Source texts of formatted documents
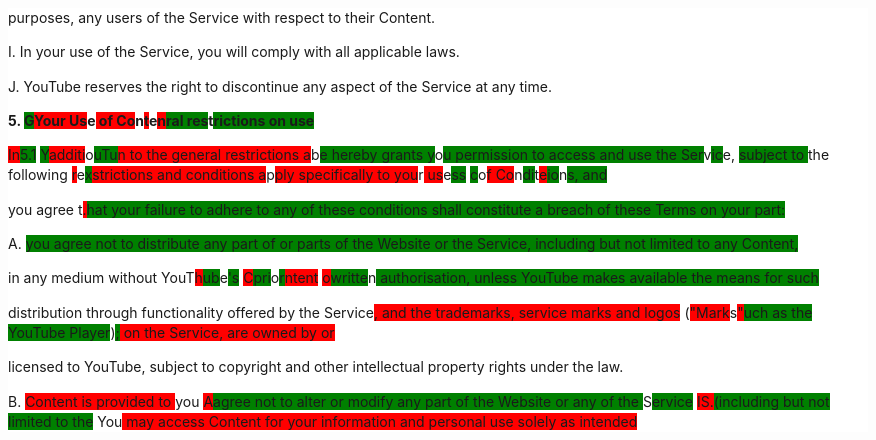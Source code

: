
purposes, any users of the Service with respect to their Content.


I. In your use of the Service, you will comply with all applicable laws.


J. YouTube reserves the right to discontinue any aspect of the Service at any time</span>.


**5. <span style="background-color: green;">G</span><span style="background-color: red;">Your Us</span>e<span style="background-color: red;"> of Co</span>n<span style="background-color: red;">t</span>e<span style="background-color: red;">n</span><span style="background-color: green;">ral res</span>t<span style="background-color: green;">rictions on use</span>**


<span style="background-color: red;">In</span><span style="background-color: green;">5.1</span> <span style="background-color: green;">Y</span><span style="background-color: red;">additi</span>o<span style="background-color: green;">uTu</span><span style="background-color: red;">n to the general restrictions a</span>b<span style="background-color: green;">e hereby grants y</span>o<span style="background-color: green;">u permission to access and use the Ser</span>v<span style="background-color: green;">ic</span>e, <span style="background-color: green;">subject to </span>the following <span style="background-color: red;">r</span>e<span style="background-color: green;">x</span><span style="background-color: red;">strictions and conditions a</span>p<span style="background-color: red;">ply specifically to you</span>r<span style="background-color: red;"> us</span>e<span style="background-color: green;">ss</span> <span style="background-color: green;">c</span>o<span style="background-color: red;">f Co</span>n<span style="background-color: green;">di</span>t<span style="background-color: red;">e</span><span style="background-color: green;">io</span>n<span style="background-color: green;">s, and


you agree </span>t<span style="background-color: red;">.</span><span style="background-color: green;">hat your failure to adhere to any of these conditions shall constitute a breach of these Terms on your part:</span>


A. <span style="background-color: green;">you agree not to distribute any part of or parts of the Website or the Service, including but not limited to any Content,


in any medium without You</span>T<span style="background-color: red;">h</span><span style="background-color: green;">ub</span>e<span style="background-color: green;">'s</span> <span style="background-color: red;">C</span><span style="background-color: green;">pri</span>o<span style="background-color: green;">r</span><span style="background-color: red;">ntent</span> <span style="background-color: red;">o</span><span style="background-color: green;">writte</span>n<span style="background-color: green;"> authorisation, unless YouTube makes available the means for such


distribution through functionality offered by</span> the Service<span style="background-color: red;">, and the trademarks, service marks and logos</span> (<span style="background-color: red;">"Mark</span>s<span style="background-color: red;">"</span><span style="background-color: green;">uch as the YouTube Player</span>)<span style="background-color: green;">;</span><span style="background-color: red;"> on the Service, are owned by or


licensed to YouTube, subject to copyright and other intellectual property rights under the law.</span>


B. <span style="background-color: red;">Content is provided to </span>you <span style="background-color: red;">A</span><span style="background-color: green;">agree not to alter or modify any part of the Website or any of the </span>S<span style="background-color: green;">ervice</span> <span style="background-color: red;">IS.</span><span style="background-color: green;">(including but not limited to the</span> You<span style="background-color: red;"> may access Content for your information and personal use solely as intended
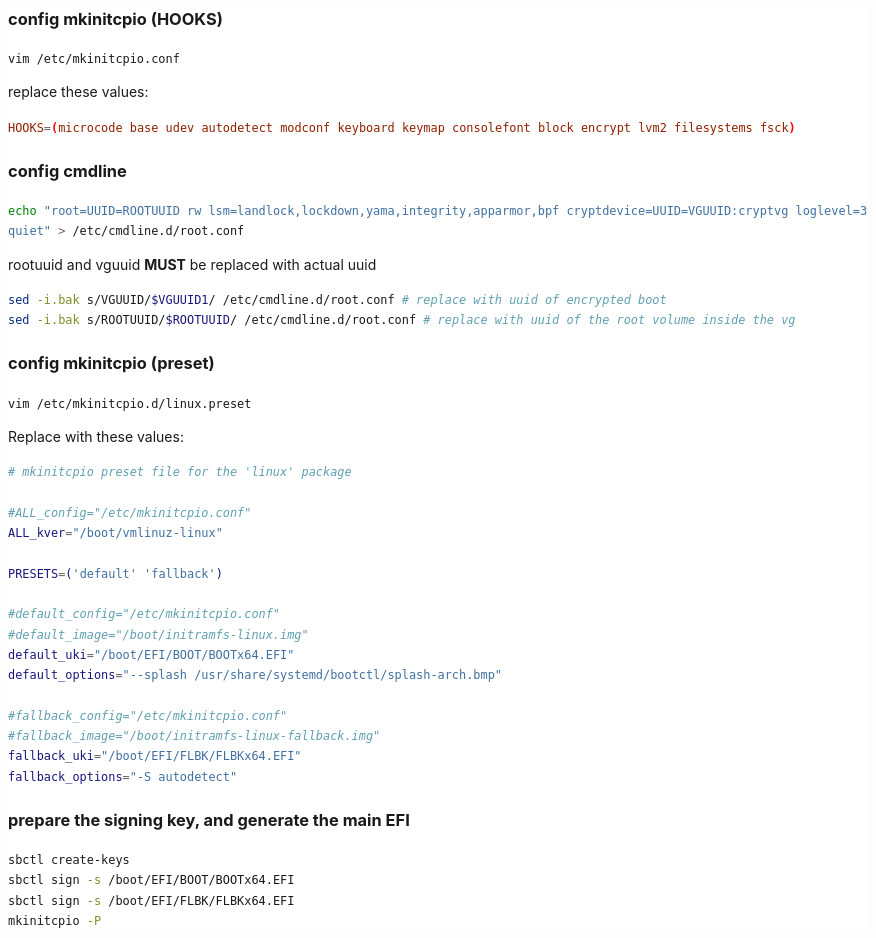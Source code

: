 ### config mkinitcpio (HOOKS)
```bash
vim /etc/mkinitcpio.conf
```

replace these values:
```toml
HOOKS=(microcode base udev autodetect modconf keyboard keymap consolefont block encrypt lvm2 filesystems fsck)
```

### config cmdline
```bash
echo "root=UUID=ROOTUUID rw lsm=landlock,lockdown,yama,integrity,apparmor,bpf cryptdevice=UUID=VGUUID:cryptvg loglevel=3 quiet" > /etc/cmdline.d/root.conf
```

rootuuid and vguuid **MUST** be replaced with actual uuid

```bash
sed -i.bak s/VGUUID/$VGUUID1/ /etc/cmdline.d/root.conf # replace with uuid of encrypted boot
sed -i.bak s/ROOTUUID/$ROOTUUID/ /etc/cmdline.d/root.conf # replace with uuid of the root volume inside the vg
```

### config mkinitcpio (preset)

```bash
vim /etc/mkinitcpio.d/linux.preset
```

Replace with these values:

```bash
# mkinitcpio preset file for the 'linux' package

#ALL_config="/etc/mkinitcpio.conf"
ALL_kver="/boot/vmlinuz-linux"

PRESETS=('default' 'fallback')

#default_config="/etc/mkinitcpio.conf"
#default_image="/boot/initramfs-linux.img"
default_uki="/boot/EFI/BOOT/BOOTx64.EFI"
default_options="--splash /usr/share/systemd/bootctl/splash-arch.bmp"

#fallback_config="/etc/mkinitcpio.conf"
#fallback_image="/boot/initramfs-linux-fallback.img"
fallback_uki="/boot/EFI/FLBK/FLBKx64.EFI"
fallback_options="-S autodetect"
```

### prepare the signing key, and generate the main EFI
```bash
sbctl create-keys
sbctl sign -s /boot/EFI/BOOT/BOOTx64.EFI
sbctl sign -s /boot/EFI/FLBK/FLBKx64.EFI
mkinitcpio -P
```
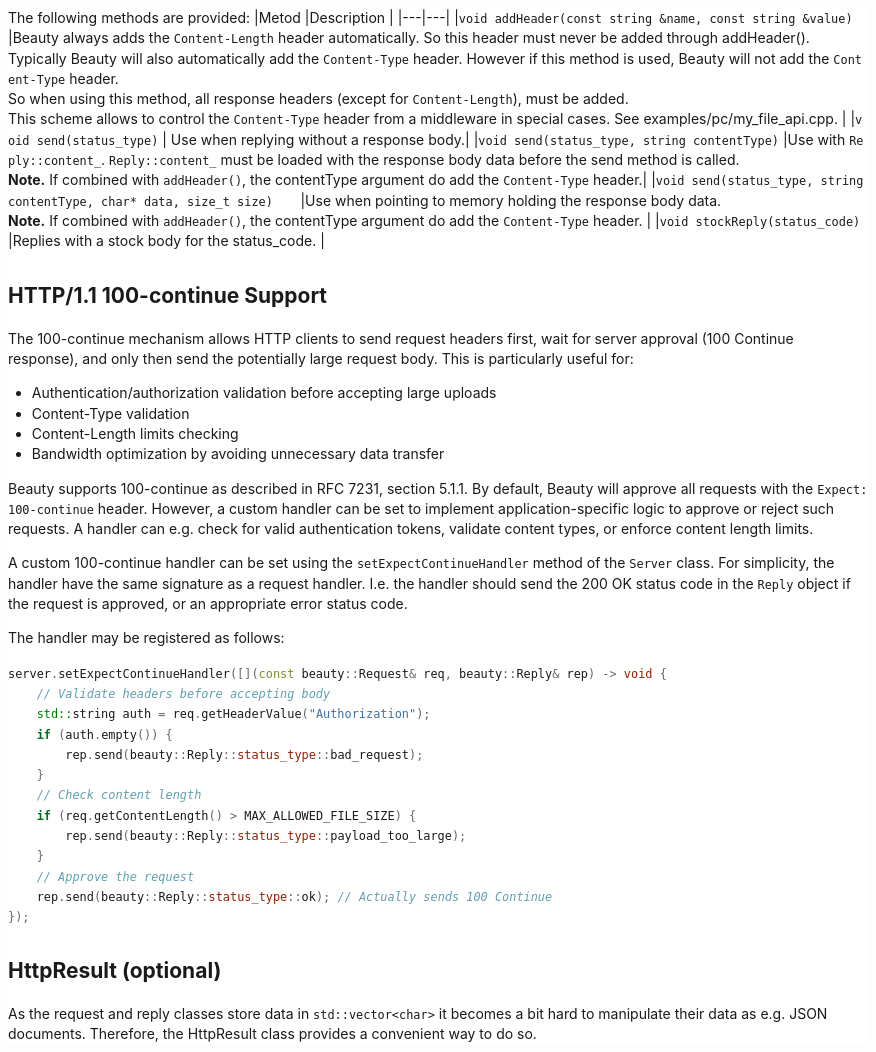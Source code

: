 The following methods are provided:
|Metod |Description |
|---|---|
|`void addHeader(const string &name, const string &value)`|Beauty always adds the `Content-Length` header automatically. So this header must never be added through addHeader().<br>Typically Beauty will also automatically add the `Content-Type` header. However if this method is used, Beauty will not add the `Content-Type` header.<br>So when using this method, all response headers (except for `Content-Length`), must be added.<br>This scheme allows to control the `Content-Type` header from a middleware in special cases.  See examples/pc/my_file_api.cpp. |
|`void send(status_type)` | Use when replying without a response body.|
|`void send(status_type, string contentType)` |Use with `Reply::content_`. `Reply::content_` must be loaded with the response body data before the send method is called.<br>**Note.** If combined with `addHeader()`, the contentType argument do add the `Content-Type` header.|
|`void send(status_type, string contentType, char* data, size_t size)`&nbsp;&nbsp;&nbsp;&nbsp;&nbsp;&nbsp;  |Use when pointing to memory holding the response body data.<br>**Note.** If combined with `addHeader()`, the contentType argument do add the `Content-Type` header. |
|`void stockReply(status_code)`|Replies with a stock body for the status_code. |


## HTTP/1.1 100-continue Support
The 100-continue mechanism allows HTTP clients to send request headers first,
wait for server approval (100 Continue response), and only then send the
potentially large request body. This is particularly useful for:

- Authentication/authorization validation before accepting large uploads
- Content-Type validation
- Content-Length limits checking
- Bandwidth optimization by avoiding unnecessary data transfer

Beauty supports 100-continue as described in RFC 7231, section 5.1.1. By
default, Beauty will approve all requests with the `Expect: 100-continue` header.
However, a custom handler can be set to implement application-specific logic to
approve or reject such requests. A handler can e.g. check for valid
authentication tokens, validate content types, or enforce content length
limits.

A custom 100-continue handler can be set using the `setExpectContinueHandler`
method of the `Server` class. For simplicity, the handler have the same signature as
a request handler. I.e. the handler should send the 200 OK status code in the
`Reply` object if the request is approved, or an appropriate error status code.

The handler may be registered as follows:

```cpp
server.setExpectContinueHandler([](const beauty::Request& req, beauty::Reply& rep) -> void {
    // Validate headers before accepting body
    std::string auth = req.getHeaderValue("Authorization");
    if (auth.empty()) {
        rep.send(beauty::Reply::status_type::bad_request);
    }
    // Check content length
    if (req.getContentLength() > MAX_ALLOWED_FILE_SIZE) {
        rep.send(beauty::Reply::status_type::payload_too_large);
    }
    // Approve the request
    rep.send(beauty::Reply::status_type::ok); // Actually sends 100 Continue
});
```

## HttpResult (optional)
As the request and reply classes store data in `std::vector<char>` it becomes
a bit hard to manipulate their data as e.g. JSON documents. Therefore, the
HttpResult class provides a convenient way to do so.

*PROBLEM*. Set down, unchanged, only those lines above that fall between the line with "See examples/pc/my_file_api.cpp. |" and the line with "Beauty supports 100-continue", the two end lines included.

*SOLUTION TO THIS TASK*.
|`void addHeader(const string &name, const string &value)`|Beauty always adds the `Content-Length` header automatically. So this header must never be added through addHeader().<br>Typically Beauty will also automatically add the `Content-Type` header. However if this method is used, Beauty will not add the `Content-Type` header.<br>So when using this method, all response headers (except for `Content-Length`), must be added.<br>This scheme allows to control the `Content-Type` header from a middleware in special cases.  See examples/pc/my_file_api.cpp. |
|`void send(status_type)` | Use when replying without a response body.|
|`void send(status_type, string contentType)` |Use with `Reply::content_`. `Reply::content_` must be loaded with the response body data before the send method is called.<br>**Note.** If combined with `addHeader()`, the contentType argument do add the `Content-Type` header.|
|`void send(status_type, string contentType, char* data, size_t size)`&nbsp;&nbsp;&nbsp;&nbsp;&nbsp;&nbsp;  |Use when pointing to memory holding the response body data.<br>**Note.** If combined with `addHeader()`, the contentType argument do add the `Content-Type` header. |
|`void stockReply(status_code)`|Replies with a stock body for the status_code. |


## HTTP/1.1 100-continue Support
The 100-continue mechanism allows HTTP clients to send request headers first,
wait for server approval (100 Continue response), and only then send the
potentially large request body. This is particularly useful for:

- Authentication/authorization validation before accepting large uploads
- Content-Type validation
- Content-Length limits checking
- Bandwidth optimization by avoiding unnecessary data transfer

Beauty supports 100-continue as described in RFC 7231, section 5.1.1. By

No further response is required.